If you have nausea during early pregnancy, you may worry that a poor appetite will prevent you from providing adequate nutrition to your unborn child. However, according to The Society of Obstetricians and Gynaecologists of Canada, the growing baby is usually not affected and the nausea normally subsides after the first trimester. In addition, a few simple tips can help relieve your nausea and optimize your food intake during this time.

Nausea During Pregnancy

During the first 12 weeks of pregnancy, you may have what is commonly referred to as "morning sickness." This feeling of nausea can occur at any time throughout the day. The exact cause of morning sickness is unknown, but it is likely due to the drastic changes that occur during pregnancy, such as an increase in estrogen levels.

What Foods to Eat

The Academy of Nutrition and Dietetics says that eating certain types of foods may help relieve nausea or vomiting. Starchy foods, such as dry, bland cereal, can help decrease stomach acid. It may be helpful to eat a starchy food before getting out of bed. Aim to eat foods that are easier for the body to digest, like potatoes, rice, pasta, fruits, chicken soup, chicken and rice, applesauce, properly washed vegetables or fruits, crackers, bread, flavored gelatin, pretzels, crackers, ginger snaps and ginger ale.

Other Habits That Help

Stay away from foods that have a strong smell or taste, as many pregnant woman have a heightened sense of smell. Eating small meals or snacks every two to three hours instead of three large meals a day, drinking adequate amounts of fluid between meals and eating slowly can all help prevent nausea.
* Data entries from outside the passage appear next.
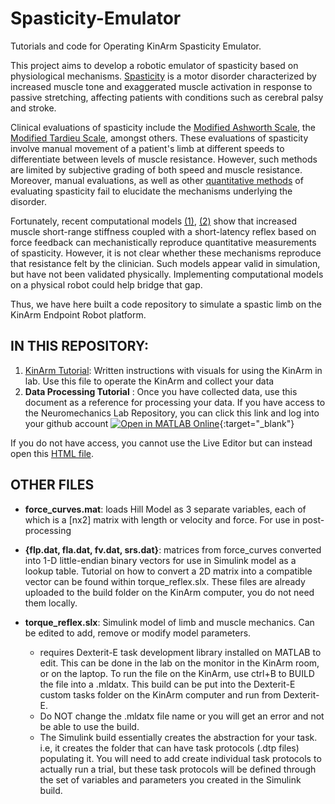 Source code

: # Spasticity-Emulator
Tutorials and code for Operating KinArm Spasticity Emulator. 

This project aims to develop a robotic emulator of spasticity based on physiological mechanisms. [Spasticity](https://www.pennmedicine.org/for-patients-and-visitors/patient-information/conditions-treated-a-to-z/spasticity#:~:text=Definition,other%20activities%20of%20daily%20living.) is a motor disorder characterized by increased muscle tone and exaggerated muscle activation in response to passive stretching, affecting patients with conditions such as cerebral palsy and stroke. 

Clinical evaluations of spasticity include the [Modified Ashworth Scale](https://www.ncbi.nlm.nih.gov/books/NBK554572/), the [Modified Tardieu Scale](https://www.physio-pedia.com/Tardieu_Scale), amongst others. These evaluations of spasticity involve manual movement of a patient's limb at different speeds to differentiate between levels of muscle resistance. However, such methods are limited by subjective grading of both speed and muscle resistance. Moreover, manual evaluations, as well as other [quantitative methods](https://pubmed.ncbi.nlm.nih.gov/23994052/) of evaluating spasticity fail to elucidate the mechanisms underlying the disorder. 

Fortunately, recent computational models [(1)](https://journals.plos.org/plosone/article?id=10.1371/journal.pone.0208811), [(2)](https://pubmed.ncbi.nlm.nih.gov/30335860/) show that increased muscle short-range stiffness coupled with a short-latency reflex based on force feedback can mechanistically reproduce quantitative measurements of spasticity. However, it is not clear whether these mechanisms reproduce that resistance felt by the clinician. Such models appear valid in simulation, but have not been validated physically. Implementing computational models on a physical robot could help bridge that gap.

Thus, we have here built a code repository to simulate a spastic limb on the KinArm Endpoint Robot platform. 

##  IN THIS REPOSITORY: 
 1. [KinArm Tutorial](https://github.com/Neuromechanics-Lab/Spasticity-Emulator/blob/main/KinArm%20Tutorial.md):  Written instructions with visuals for using the KinArm in lab. Use this file to operate the KinArm and collect your data
 2.  **Data Processing Tutorial** : Once you have collected data, use this document as a reference for processing your data.
 If you have access to the Neuromechanics Lab Repository, you can click this link and log into your github account [![Open in MATLAB Online](https://www.mathworks.com/images/responsive/global/open-in-matlab-online.svg)](https://matlab.mathworks.com/open/github/v1?repo=Neuromechanics-Lab/Spasticity-Emulator&file=kinarm_tutorial.mlx){:target="_blank"}

If you do not have access, you cannot use the Live Editor but can instead open this [HTML file](https://htmlpreview.github.io/?https://github.com/Neuromechanics-Lab/Spasticity-Emulator/blob/main/kinarm_tutorial.html).

 

## OTHER FILES
- **force_curves.mat**: loads Hill Model as 3 separate variables, each of which is a [nx2] matrix with length or velocity and force. For use in post-processing

- **{flp.dat, fla.dat, fv.dat, srs.dat}**: matrices from force_curves converted into 1-D little-endian binary vectors for use in Simulink model as a lookup table. Tutorial on how to convert a 2D matrix into a compatible vector can be found within torque_reflex.slx. These files are already uploaded to the build folder on the KinArm computer, you do not need them locally. 

- **torque_reflex.slx**: Simulink model of limb and muscle mechanics. Can be edited to add, remove or modify model parameters. 
	- requires Dexterit-E task development library installed on MATLAB to edit. This can be done in the lab on the monitor in the KinArm room, or on the laptop. To run the file on the KinArm, use ctrl+B to BUILD the file into a .mldatx. This build can be put into the Dexterit-E custom tasks folder on the KinArm computer and run from Dexterit-E.
	- Do NOT change the .mldatx file name or you will get an error and not be able to use the build.
 	- The Simulink build essentially creates the abstraction for your task. i.e, it creates the folder that can have task protocols (.dtp files) populating it. You will need to add create individual task protocols to actually run a trial, but these task protocols will be defined through the set of variables and parameters you created in the Simulink build.



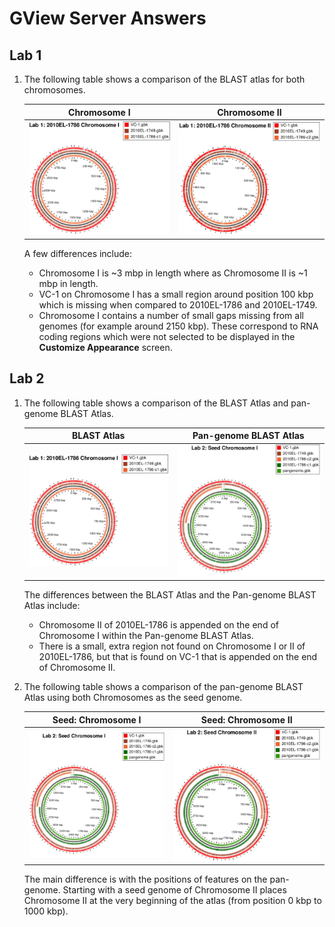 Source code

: GView Server Answers
====================

Lab 1
-----

1. The following table shows a comparison of the BLAST atlas for both chromosomes.

   | Chromosome I                 | Chromosome II                |
   |:----------------------------:|:----------------------------:|
   | ![lab1a-atlas][lab1-atlas-1] | ![lab1b-atlas][lab1-atlas-2] |

   A few differences include:

   * Chromosome I is ~3 mbp in length where as Chromosome II is ~1 mbp in length.
   * VC-1 on Chromosome I has a small region around position 100 kbp which is missing when compared to 2010EL-1786 and 2010EL-1749.
   * Chromosome I contains a number of small gaps missing from all genomes (for example around 2150 kbp).  These correspond to RNA coding regions which were not selected to be displayed in the **Customize Appearance** screen.

Lab 2
-----

1. The following table shows a comparison of the BLAST Atlas and pan-genome BLAST Atlas.

   | BLAST Atlas                  | Pan-genome BLAST Atlas     |
   |:----------------------------:|:--------------------------:|
   | ![blast atlas][lab1-atlas-1] | ![pan atlas][lab2-atlas-1] |

   The differences between the BLAST Atlas and the Pan-genome BLAST Atlas include:

   * Chromosome II of 2010EL-1786 is appended on the end of Chromosome I within the Pan-genome BLAST Atlas.
   * There is a small, extra region not found on Chromosome I or II of 2010EL-1786, but that is found on VC-1 that is appended on the end of Chromosome II.

2. The following table shows a comparison of the pan-genome BLAST Atlas using both Chromosomes as the seed genome.

   | Seed: Chromosome I             | Seed: Chromosome II            |
   |:------------------------------:|:------------------------------:|
   | ![lab2-atlas-c1][lab2-atlas-1] | ![lab2-atlas-c2][lab2-atlas-2] |

   The main difference is with the positions of features on the pan-genome.  Starting with a seed genome of Chromosome II places Chromosome II at the very beginning of the atlas (from position 0 kbp to 1000 kbp).

[lab1-atlas-1]: images/lab1a-atlas.jpg
[lab1-atlas-2]: images/lab1b-atlas.jpg
[lab2-atlas-1]: images/lab2-atlas.jpg
[lab2-atlas-2]: images/lab2-atlas-c2.jpg
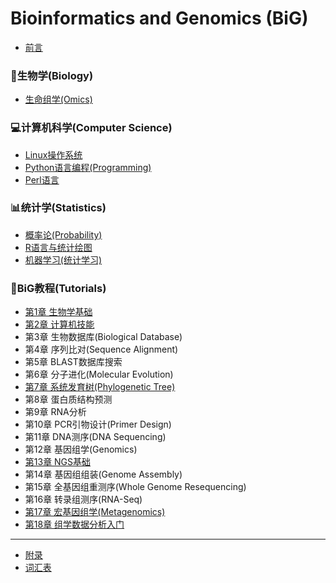 # Bioinformatics and Genomics (BiG)

* [前言](README.md)

### 🧬生物学(Biology)
* [生命组学(Omics)](Biology/Omics.md)

### 💻计算机科学(Computer Science)
* [Linux操作系统](Computer/Linux.md)
* [Python语言编程(Programming)](Computer/Python.md)
* [Perl语言](Computer/Perl.md)

### 📊统计学(Statistics)
* [概率论(Probability)](Statistics/Probability.md)
* [R语言与统计绘图](Statistics/R.md)
* [机器学习(统计学习)](Statistics/StatLearning.md)

### 📖BiG教程(Tutorials)
* [第1章 生物学基础](Tutorials/01BioogyBasics.md)
* [第2章 计算机技能](Tutorials/02ComputerSkills.md)
* 第3章 生物数据库(Biological Database)
* 第4章 序列比对(Sequence Alignment)
* 第5章 BLAST数据库搜索
* 第6章 分子进化(Molecular Evolution)
* [第7章 系统发育树(Phylogenetic Tree)](Tutorials/07phylogeny.md)
* 第8章 蛋白质结构预测
* 第9章 RNA分析
* 第10章 PCR引物设计(Primer Design)
* 第11章 DNA测序(DNA Sequencing)
* 第12章 基因组学(Genomics)
* [第13章 NGS基础](Tutorials/13NGS.md)
* 第14章 基因组组装(Genome Assembly)
* 第15章 全基因组重测序(Whole Genome Resequencing)
* 第16章 转录组测序(RNA-Seq)
* [第17章 宏基因组学(Metagenomics)](Tutorials/17metagenome.md)
* [第18章 组学数据分析入门](Tutorials/18DataAnalytics.md)
----
* [附录](Appendix.md)
* [词汇表](GLOSSARY.md) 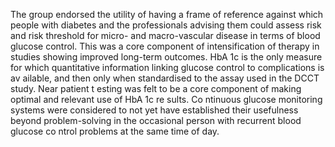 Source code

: The group endorsed the utility of having a frame of reference against which people with diabetes and the professionals advising them could assess risk and risk threshold for micro- and macro-vascular disease in terms of blood glucose control. This was a core component of intensification of therapy in studies showing improved long-term outcomes. HbA 1c is the only measure for which quantitative information linking glucose control to complications is av ailable, and then only when standardised to the assay used in the DCCT study. Near patient t esting was felt to be a core component of making optimal and relevant use of HbA 1c re sults. Co ntinuous glucose monitoring systems were considered to not yet have established their usefulness beyond problem-solving in the occasional person with recurrent blood glucose co ntrol problems at the same time of day.
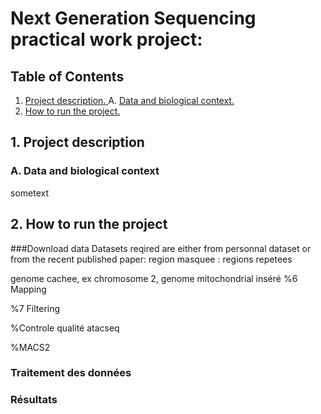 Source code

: # Next Generation Sequencing practical work project: 
## Table of Contents 
1. [ Project description. ](#desc)
A. [  Data and biological context. ](#biocontext)
2. [ How to run the project. ](#usage)


<a name="desc"></a>
## 1. Project description
<a name="biocontext"></a>
### A. Data and biological context
sometext

<a name="usage"></a>
## 2. How to run the project

###Download data
Datasets reqired are either from personnal dataset or from the recent published paper:
region masquee : regions repetees

genome cachee, ex chromosome 2, genome mitochondrial inséré
%6 Mapping

%7 Filtering

%Controle qualité atacseq

%MACS2






### Traitement des données

### Résultats
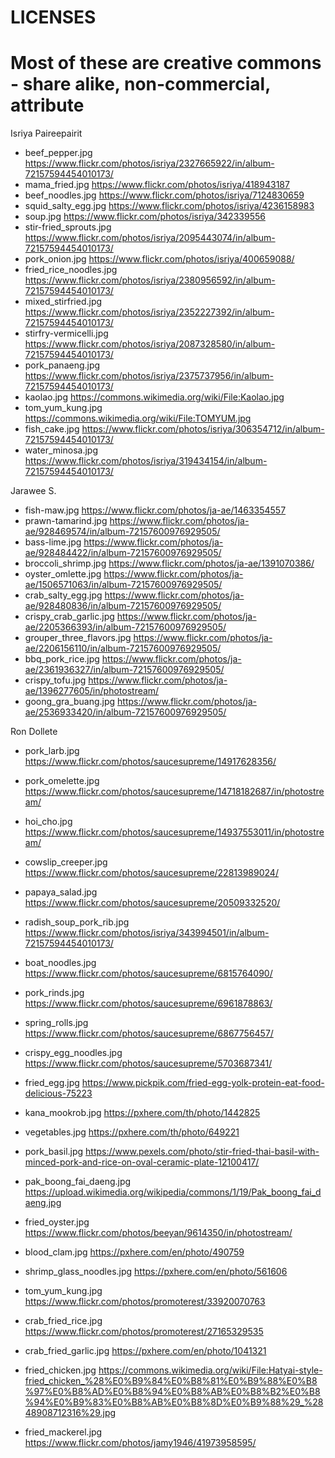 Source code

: # LICENSES
# Most of these are creative commons - share alike, non-commercial, attribute
Isriya Paireepairit
- beef_pepper.jpg https://www.flickr.com/photos/isriya/2327665922/in/album-72157594454010173/
- mama_fried.jpg https://www.flickr.com/photos/isriya/418943187
- beef_noodles.jpg https://www.flickr.com/photos/isriya/7124830659
- squid_salty_egg.jpg https://www.flickr.com/photos/isriya/4236158983
- soup.jpg https://www.flickr.com/photos/isriya/342339556
- stir-fried_sprouts.jpg https://www.flickr.com/photos/isriya/2095443074/in/album-72157594454010173/
- pork_onion.jpg https://www.flickr.com/photos/isriya/400659088/
- fried_rice_noodles.jpg https://www.flickr.com/photos/isriya/2380956592/in/album-72157594454010173/
- mixed_stirfried.jpg https://www.flickr.com/photos/isriya/2352227392/in/album-72157594454010173/
- stirfry-vermicelli.jpg https://www.flickr.com/photos/isriya/2087328580/in/album-72157594454010173/
- pork_panaeng.jpg https://www.flickr.com/photos/isriya/2375737956/in/album-72157594454010173/
- kaolao.jpg https://commons.wikimedia.org/wiki/File:Kaolao.jpg
- tom_yum_kung.jpg https://commons.wikimedia.org/wiki/File:TOMYUM.jpg
- fish_cake.jpg https://www.flickr.com/photos/isriya/306354712/in/album-72157594454010173/
- water_minosa.jpg https://www.flickr.com/photos/isriya/319434154/in/album-72157594454010173/

Jarawee S.
- fish-maw.jpg https://www.flickr.com/photos/ja-ae/1463354557
- prawn-tamarind.jpg https://www.flickr.com/photos/ja-ae/928469574/in/album-72157600976929505/
- bass-lime.jpg https://www.flickr.com/photos/ja-ae/928484422/in/album-72157600976929505/
- broccoli_shrimp.jpg https://www.flickr.com/photos/ja-ae/1391070386/
- oyster_omlette.jpg https://www.flickr.com/photos/ja-ae/1506571063/in/album-72157600976929505/
- crab_salty_egg.jpg https://www.flickr.com/photos/ja-ae/928480836/in/album-72157600976929505/
- crispy_crab_garlic.jpg https://www.flickr.com/photos/ja-ae/2205366393/in/album-72157600976929505/
- grouper_three_flavors.jpg https://www.flickr.com/photos/ja-ae/2206156110/in/album-72157600976929505/
- bbq_pork_rice.jpg https://www.flickr.com/photos/ja-ae/2361936327/in/album-72157600976929505/
- crispy_tofu.jpg https://www.flickr.com/photos/ja-ae/1396277605/in/photostream/
- goong_gra_buang.jpg https://www.flickr.com/photos/ja-ae/2536933420/in/album-72157600976929505/

Ron Dollete
- pork_larb.jpg https://www.flickr.com/photos/saucesupreme/14917628356/
- pork_omelette.jpg https://www.flickr.com/photos/saucesupreme/14718182687/in/photostream/
- hoi_cho.jpg https://www.flickr.com/photos/saucesupreme/14937553011/in/photostream/
- cowslip_creeper.jpg https://www.flickr.com/photos/saucesupreme/22813989024/
- papaya_salad.jpg https://www.flickr.com/photos/saucesupreme/20509332520/
- radish_soup_pork_rib.jpg https://www.flickr.com/photos/isriya/343994501/in/album-72157594454010173/
- boat_noodles.jpg https://www.flickr.com/photos/saucesupreme/6815764090/
- pork_rinds.jpg https://www.flickr.com/photos/saucesupreme/6961878863/
- spring_rolls.jpg https://www.flickr.com/photos/saucesupreme/6867756457/
- crispy_egg_noodles.jpg https://www.flickr.com/photos/saucesupreme/5703687341/

- fried_egg.jpg https://www.pickpik.com/fried-egg-yolk-protein-eat-food-delicious-75223
- kana_mookrob.jpg https://pxhere.com/th/photo/1442825
- vegetables.jpg https://pxhere.com/th/photo/649221
- pork_basil.jpg https://www.pexels.com/photo/stir-fried-thai-basil-with-minced-pork-and-rice-on-oval-ceramic-plate-12100417/
- pak_boong_fai_daeng.jpg https://upload.wikimedia.org/wikipedia/commons/1/19/Pak_boong_fai_daeng.jpg
- fried_oyster.jpg https://www.flickr.com/photos/beeyan/9614350/in/photostream/
- blood_clam.jpg https://pxhere.com/en/photo/490759
- shrimp_glass_noodles.jpg https://pxhere.com/en/photo/561606
- tom_yum_kung.jpg https://www.flickr.com/photos/promoterest/33920070763
- crab_fried_rice.jpg https://www.flickr.com/photos/promoterest/27165329535
- crab_fried_garlic.jpg https://pxhere.com/en/photo/1041321
- fried_chicken.jpg https://commons.wikimedia.org/wiki/File:Hatyai-style-fried_chicken_%28%E0%B9%84%E0%B8%81%E0%B9%88%E0%B8%97%E0%B8%AD%E0%B8%94%E0%B8%AB%E0%B8%B2%E0%B8%94%E0%B9%83%E0%B8%AB%E0%B8%8D%E0%B9%88%29_%2848908712316%29.jpg
- fried_mackerel.jpg https://www.flickr.com/photos/jamy1946/41973958595/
Also, eating a small snack before bedtime and certain teas, such as lemon and ginger, can help ease nausea.


If you are hungry, have no nausea and crave certain foods, take advantage of those feelings and try to eat something at that time. If you are unable to relieve symptoms or feel it is not related to pregnancy and are worried about providing enough nutrition for your child, contact your health care provider.